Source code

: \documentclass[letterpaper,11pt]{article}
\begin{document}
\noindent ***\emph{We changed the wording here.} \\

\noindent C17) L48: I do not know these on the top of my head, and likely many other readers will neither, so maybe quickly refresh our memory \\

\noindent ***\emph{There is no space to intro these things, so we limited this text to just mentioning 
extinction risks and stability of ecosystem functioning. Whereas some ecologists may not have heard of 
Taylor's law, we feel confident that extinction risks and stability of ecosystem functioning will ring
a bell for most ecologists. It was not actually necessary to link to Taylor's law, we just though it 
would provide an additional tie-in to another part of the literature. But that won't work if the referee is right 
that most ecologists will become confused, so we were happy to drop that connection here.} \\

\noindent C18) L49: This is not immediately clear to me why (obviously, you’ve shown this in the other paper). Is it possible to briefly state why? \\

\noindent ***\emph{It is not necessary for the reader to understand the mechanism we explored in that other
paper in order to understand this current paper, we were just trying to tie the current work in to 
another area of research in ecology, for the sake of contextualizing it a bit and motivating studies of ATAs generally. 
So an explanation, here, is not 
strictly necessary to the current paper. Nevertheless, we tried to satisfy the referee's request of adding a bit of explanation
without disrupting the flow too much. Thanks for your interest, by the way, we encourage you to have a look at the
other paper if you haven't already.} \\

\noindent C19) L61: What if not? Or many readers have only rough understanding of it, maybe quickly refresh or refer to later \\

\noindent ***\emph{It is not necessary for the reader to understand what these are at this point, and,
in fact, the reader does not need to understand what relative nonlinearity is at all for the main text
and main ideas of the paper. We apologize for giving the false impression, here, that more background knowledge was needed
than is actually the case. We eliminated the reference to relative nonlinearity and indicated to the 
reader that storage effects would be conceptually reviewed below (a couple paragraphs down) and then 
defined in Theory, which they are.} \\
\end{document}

-----

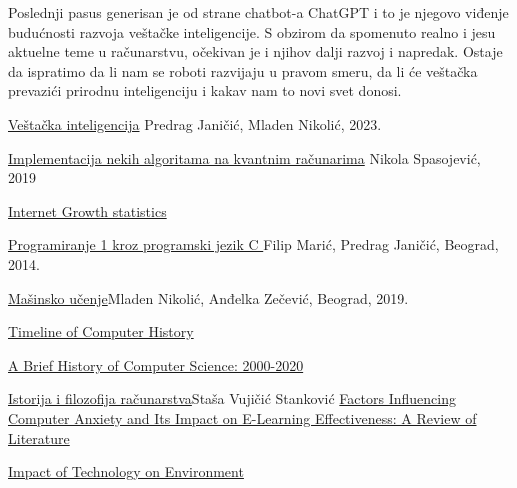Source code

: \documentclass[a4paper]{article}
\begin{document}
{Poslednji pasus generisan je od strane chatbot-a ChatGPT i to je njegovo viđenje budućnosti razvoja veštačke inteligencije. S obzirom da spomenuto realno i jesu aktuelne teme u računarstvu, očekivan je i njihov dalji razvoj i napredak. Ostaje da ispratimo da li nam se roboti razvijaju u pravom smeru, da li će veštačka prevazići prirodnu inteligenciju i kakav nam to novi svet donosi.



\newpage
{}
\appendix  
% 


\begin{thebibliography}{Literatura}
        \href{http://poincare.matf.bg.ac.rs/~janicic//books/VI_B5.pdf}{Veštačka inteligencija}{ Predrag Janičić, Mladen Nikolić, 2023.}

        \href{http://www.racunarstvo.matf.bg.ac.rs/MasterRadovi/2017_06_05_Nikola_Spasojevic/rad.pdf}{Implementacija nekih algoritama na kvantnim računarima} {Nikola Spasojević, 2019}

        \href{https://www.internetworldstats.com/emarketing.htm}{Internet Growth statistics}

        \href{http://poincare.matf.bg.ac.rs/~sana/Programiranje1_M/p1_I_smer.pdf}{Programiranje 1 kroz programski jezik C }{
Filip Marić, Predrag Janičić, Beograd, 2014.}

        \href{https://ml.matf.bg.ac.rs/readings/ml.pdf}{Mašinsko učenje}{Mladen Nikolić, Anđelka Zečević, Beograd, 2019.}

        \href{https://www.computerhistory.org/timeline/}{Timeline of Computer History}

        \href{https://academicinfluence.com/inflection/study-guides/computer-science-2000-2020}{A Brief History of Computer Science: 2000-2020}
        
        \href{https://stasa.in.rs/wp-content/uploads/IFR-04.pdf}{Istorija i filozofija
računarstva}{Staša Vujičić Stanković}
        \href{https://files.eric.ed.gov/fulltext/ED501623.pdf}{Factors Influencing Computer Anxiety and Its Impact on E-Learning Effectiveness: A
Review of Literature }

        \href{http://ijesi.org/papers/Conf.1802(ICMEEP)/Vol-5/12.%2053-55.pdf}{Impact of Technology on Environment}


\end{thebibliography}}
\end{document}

-----

Problem to solve
Write out only the lines that run from the line containing "in that other" through the line containing "paper in order", both included, exactly as they appear above.

Solution for this task
\noindent ***\emph{It is not necessary for the reader to understand the mechanism we explored in that other
paper in order to understand this current paper, we were just trying to tie the current work in to 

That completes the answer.